Repeat word for word the line with "Hence $C'$ is" and every line after it until the records below run out.

(Collected data)
/---
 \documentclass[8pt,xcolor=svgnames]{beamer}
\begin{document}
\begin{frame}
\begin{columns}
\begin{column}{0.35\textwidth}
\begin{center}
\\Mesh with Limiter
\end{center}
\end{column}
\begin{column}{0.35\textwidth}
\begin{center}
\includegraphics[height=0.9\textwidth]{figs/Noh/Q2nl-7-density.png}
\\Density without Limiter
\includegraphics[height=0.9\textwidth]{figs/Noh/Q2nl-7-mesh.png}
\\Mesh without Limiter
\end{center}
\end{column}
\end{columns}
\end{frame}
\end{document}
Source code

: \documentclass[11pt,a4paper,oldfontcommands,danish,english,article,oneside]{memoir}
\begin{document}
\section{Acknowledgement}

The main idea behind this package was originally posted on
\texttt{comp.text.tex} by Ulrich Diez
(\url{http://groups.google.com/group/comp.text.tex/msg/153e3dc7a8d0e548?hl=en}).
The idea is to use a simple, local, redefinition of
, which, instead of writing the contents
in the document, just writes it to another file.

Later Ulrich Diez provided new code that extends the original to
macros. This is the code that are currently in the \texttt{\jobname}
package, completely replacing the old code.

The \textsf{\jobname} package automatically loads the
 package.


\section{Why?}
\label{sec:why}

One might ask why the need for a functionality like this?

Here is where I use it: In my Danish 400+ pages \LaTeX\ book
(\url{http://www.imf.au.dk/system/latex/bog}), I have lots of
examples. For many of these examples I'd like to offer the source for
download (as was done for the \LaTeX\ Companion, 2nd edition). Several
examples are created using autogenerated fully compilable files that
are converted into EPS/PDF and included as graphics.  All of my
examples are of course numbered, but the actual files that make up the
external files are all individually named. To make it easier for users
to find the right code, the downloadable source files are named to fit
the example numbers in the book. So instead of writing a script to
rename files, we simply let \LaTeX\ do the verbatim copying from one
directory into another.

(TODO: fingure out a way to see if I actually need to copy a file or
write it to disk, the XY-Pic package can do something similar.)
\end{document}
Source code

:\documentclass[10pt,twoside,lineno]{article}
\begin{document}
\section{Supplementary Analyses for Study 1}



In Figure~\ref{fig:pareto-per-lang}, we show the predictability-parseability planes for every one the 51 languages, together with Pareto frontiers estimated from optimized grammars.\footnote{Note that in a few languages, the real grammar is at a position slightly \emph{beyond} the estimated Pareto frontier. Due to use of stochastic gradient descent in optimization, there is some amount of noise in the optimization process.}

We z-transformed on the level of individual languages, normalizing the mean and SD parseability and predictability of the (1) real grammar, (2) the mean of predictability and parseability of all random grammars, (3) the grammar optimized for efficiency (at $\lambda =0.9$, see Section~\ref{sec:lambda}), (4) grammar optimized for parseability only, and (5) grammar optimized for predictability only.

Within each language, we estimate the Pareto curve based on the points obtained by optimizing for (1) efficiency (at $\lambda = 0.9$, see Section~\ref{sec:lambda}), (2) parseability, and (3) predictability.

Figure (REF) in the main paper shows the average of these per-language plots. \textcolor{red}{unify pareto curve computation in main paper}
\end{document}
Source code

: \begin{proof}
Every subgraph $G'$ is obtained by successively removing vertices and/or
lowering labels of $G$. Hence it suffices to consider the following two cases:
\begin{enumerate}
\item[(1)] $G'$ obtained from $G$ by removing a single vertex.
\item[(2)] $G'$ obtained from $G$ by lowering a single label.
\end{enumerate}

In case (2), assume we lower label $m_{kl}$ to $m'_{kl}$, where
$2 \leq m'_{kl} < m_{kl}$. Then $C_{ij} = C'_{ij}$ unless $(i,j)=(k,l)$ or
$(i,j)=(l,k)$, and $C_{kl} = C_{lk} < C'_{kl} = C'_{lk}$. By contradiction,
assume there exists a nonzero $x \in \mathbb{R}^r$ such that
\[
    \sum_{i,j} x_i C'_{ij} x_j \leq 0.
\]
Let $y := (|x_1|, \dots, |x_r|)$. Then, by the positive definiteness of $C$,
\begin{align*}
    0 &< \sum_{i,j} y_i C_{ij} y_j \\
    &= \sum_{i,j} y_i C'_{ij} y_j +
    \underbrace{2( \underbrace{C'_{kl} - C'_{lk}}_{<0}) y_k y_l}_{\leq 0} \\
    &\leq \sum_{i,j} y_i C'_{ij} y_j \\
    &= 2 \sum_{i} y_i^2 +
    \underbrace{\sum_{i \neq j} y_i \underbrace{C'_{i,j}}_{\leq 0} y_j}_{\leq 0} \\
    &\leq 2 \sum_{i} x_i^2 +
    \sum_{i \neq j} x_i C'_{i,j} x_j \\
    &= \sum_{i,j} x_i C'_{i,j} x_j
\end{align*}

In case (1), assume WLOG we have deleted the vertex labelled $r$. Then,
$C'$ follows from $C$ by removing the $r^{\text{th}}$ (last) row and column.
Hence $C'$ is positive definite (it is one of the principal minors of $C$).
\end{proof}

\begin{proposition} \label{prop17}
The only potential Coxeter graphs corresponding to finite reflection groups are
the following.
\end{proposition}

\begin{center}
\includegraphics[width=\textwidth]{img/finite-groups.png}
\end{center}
\---
### Task response
Hence $C'$ is positive definite (it is one of the principal minors of $C$).
\end{proof}

\begin{proposition} \label{prop17}
The only potential Coxeter graphs corresponding to finite reflection groups are
the following.
\end{proposition}

\begin{center}
\includegraphics[width=\textwidth]{img/finite-groups.png}
\end{center}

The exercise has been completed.